• **AIM OF THE TASK**:
Write out again the entries from the first line to the line that includes "##Political Career", keeping both of those lines.

___ MATERIAL FOR THIS TASK ___

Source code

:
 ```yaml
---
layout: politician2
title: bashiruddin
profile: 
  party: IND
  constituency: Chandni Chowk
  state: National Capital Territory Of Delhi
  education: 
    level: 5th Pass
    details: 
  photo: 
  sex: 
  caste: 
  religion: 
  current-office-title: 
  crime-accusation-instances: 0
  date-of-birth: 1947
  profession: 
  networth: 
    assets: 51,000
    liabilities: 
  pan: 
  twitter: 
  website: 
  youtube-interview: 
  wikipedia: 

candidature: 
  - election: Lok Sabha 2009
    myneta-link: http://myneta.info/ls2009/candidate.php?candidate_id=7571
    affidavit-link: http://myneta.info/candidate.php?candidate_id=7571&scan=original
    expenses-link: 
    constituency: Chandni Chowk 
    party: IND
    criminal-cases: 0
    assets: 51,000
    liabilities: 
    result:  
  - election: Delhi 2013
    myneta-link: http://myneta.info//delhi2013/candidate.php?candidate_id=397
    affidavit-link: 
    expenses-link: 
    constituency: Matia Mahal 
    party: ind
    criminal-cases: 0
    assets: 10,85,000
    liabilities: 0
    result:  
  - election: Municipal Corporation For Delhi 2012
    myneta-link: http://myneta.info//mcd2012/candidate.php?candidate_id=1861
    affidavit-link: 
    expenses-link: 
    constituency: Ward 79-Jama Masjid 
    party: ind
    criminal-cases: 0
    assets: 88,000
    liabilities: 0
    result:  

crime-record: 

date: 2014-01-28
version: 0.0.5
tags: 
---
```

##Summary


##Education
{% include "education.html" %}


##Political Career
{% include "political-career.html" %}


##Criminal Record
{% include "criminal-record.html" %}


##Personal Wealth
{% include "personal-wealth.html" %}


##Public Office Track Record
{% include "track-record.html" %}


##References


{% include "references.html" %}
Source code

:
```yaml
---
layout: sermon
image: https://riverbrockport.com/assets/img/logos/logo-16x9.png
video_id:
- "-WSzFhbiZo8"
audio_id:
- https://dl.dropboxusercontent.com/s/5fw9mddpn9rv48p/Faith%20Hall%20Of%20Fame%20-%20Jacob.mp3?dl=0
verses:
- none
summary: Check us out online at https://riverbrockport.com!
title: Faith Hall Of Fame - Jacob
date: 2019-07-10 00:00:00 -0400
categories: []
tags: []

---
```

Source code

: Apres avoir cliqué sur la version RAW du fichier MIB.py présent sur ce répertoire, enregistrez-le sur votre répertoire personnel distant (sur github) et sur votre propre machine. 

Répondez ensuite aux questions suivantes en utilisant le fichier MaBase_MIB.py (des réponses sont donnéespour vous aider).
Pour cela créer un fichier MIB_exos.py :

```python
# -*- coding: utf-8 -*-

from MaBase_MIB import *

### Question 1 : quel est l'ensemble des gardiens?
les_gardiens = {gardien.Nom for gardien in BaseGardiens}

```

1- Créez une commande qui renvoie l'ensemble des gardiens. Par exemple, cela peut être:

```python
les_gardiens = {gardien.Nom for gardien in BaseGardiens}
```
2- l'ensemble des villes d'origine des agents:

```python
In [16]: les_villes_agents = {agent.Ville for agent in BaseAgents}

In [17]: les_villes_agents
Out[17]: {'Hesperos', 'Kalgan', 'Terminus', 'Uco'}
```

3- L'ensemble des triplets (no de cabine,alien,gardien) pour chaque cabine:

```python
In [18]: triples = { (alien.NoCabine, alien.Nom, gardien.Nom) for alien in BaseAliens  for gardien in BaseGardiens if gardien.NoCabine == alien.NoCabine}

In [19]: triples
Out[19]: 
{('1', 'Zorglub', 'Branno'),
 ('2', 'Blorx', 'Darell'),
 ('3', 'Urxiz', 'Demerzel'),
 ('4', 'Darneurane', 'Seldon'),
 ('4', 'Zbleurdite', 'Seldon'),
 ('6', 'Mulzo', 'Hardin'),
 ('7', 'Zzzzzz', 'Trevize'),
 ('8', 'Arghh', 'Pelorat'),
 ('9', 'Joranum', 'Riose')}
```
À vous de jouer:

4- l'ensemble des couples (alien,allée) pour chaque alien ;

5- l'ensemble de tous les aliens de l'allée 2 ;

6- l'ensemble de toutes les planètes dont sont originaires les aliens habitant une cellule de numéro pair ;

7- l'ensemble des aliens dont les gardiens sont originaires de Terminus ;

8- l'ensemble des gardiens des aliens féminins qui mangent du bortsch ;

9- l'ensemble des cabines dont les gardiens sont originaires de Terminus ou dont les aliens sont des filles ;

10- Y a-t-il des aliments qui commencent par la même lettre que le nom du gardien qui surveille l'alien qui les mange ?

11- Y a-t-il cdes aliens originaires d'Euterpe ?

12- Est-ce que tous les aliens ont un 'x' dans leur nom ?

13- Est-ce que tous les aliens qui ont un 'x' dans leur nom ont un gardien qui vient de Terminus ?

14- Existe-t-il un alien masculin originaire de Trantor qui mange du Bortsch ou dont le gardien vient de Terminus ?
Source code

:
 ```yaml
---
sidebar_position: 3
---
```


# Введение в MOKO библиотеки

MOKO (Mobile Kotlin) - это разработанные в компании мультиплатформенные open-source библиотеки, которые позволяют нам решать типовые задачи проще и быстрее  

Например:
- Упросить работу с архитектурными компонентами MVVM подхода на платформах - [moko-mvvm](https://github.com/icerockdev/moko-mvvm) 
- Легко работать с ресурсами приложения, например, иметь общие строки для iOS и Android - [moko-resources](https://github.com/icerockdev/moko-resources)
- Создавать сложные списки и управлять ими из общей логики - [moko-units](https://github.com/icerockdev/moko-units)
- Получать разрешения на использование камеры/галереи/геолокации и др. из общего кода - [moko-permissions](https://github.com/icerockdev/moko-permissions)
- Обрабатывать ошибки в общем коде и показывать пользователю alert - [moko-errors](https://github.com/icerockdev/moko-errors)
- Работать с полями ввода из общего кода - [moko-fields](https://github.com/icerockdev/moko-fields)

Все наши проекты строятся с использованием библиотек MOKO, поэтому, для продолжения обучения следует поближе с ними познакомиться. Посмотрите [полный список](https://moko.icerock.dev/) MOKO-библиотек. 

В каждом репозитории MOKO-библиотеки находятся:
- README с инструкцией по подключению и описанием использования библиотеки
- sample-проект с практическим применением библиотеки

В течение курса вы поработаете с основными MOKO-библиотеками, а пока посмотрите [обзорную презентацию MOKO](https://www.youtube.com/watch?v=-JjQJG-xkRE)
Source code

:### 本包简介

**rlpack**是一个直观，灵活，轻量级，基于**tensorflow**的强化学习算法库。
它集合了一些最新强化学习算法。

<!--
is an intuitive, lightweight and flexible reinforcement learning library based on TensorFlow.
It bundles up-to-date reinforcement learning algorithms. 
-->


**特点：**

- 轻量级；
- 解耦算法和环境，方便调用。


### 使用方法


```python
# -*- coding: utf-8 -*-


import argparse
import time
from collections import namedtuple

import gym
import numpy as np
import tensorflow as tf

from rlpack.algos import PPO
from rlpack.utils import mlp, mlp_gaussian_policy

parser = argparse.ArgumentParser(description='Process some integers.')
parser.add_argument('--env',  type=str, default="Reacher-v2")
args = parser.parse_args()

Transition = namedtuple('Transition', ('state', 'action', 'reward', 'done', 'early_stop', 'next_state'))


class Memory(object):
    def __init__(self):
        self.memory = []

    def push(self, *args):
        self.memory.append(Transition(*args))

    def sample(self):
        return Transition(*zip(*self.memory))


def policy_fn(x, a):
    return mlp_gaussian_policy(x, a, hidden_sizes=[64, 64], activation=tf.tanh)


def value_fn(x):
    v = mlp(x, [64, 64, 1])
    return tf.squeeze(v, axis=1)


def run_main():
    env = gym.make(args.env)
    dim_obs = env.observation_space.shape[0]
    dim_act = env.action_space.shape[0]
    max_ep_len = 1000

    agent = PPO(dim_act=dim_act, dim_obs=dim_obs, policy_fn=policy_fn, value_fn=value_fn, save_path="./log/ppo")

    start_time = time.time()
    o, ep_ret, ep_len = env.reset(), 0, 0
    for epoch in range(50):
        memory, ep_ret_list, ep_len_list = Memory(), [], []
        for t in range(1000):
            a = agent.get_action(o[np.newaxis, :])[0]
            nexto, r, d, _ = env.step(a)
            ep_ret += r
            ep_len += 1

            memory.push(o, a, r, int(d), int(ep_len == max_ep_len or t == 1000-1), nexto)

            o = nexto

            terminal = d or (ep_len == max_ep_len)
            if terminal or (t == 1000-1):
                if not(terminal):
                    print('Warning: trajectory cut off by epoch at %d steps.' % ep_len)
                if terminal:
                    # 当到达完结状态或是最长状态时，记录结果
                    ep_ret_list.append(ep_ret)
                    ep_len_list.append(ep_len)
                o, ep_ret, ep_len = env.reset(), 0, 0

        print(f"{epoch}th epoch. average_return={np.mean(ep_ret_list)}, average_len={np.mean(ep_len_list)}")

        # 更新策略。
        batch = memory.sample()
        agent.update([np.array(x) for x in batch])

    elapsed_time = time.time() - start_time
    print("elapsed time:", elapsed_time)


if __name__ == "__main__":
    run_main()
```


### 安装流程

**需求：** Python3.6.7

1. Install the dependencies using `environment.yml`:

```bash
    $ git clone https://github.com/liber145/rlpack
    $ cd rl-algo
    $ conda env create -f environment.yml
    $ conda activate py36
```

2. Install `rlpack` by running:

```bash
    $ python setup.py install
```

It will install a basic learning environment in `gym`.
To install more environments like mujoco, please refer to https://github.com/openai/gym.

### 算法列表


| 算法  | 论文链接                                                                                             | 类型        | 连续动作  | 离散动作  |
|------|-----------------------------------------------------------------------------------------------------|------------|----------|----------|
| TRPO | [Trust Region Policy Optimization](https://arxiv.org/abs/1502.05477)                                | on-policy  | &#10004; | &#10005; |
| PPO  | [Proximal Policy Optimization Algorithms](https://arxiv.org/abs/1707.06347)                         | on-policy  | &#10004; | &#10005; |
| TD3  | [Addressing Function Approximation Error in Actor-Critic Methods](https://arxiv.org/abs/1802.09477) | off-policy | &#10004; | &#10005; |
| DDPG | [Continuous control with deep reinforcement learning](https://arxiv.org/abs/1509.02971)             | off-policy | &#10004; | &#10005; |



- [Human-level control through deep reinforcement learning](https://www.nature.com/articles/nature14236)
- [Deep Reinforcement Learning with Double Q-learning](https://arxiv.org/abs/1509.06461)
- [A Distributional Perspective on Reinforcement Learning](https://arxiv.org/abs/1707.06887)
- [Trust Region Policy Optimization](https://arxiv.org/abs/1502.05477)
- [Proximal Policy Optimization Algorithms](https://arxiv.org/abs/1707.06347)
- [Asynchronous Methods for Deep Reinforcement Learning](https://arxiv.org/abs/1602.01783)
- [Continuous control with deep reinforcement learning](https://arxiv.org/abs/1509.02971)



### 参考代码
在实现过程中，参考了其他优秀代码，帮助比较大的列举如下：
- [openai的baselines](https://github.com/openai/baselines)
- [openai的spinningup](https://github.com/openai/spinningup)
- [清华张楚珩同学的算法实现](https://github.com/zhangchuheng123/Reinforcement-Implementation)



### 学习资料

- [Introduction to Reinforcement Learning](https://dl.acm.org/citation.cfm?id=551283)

___

• **EXERCISE SOLUTION**:
Source code

:
 ```yaml
---
layout: politician2
title: bashiruddin
profile: 
  party: IND
  constituency: Chandni Chowk
  state: National Capital Territory Of Delhi
  education: 
    level: 5th Pass
    details: 
  photo: 
  sex: 
  caste: 
  religion: 
  current-office-title: 
  crime-accusation-instances: 0
  date-of-birth: 1947
  profession: 
  networth: 
    assets: 51,000
    liabilities: 
  pan: 
  twitter: 
  website: 
  youtube-interview: 
  wikipedia: 

candidature: 
  - election: Lok Sabha 2009
    myneta-link: http://myneta.info/ls2009/candidate.php?candidate_id=7571
    affidavit-link: http://myneta.info/candidate.php?candidate_id=7571&scan=original
    expenses-link: 
    constituency: Chandni Chowk 
    party: IND
    criminal-cases: 0
    assets: 51,000
    liabilities: 
    result:  
  - election: Delhi 2013
    myneta-link: http://myneta.info//delhi2013/candidate.php?candidate_id=397
    affidavit-link: 
    expenses-link: 
    constituency: Matia Mahal 
    party: ind
    criminal-cases: 0
    assets: 10,85,000
    liabilities: 0
    result:  
  - election: Municipal Corporation For Delhi 2012
    myneta-link: http://myneta.info//mcd2012/candidate.php?candidate_id=1861
    affidavit-link: 
    expenses-link: 
    constituency: Ward 79-Jama Masjid 
    party: ind
    criminal-cases: 0
    assets: 88,000
    liabilities: 0
    result:  

crime-record: 

date: 2014-01-28
version: 0.0.5
tags: 
---
```

##Summary


##Education
{% include "education.html" %}


##Political Career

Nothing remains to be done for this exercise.